Saved data entries
--- START ---
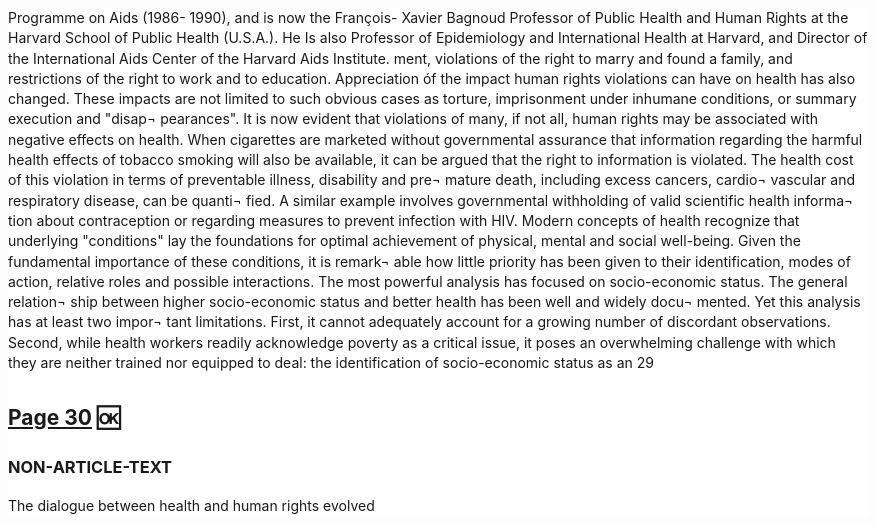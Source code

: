 Programme on Aids (1986-
1990), and is now the François-
Xavier Bagnoud Professor of
Public Health and Human Rights
at the Harvard School of Public
Health (U.S.A.). He Is also
Professor of Epidemiology and
International Health at Harvard,
and Director of the International
Aids Center of the Harvard Aids
Institute.
ment, violations of the right to marry and found
a family, and restrictions of the right to work
and to education.
Appreciation óf the impact human rights
violations can have on health has also changed.
These impacts are not limited to such obvious
cases as torture, imprisonment under inhumane
conditions, or summary execution and "disap¬
pearances". It is now evident that violations of
many, if not all, human rights may be associated
with negative effects on health. When cigarettes
are marketed without governmental assurance
that information regarding the harmful health
effects of tobacco smoking will also be available,
it can be argued that the right to information is
violated. The health cost of this violation in
terms of preventable illness, disability and pre¬
mature death, including excess cancers, cardio¬
vascular and respiratory disease, can be quanti¬
fied. A similar example involves governmental
withholding of valid scientific health informa¬
tion about contraception or regarding measures
to prevent infection with HIV.
Modern concepts of health recognize that
underlying "conditions" lay the foundations
for optimal achievement of physical, mental
and social well-being. Given the fundamental
importance of these conditions, it is remark¬
able how little priority has been given to their
identification, modes of action, relative roles
and possible interactions.
The most powerful analysis has focused on
socio-economic status. The general relation¬
ship between higher socio-economic status and
better health has been well and widely docu¬
mented. Yet this analysis has at least two impor¬
tant limitations. First, it cannot adequately
account for a growing number of discordant
observations. Second, while health workers
readily acknowledge poverty as a critical issue,
it poses an overwhelming challenge with which
they are neither trained nor equipped to deal: the
identification of socio-economic status as an 29
## [Page 30](https://demo.humlab.umu.se/courier/100263engo.pdf#page=30) 🆗
### NON-ARTICLE-TEXT
The dialogue
between health and
human rights
evolved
--- END ---
◆ Aim of the exercise
In the entries above, find the line with "better health has been well and widely docu¬" and the line with "identification of socio-economic", then restate word for word both of them and every line between, with nothing more.

◆ Completed exercise
better health has been well and widely docu¬
mented. Yet this analysis has at least two impor¬
tant limitations. First, it cannot adequately
account for a growing number of discordant
observations. Second, while health workers
readily acknowledge poverty as a critical issue,
it poses an overwhelming challenge with which
they are neither trained nor equipped to deal: the
identification of socio-economic status as an 29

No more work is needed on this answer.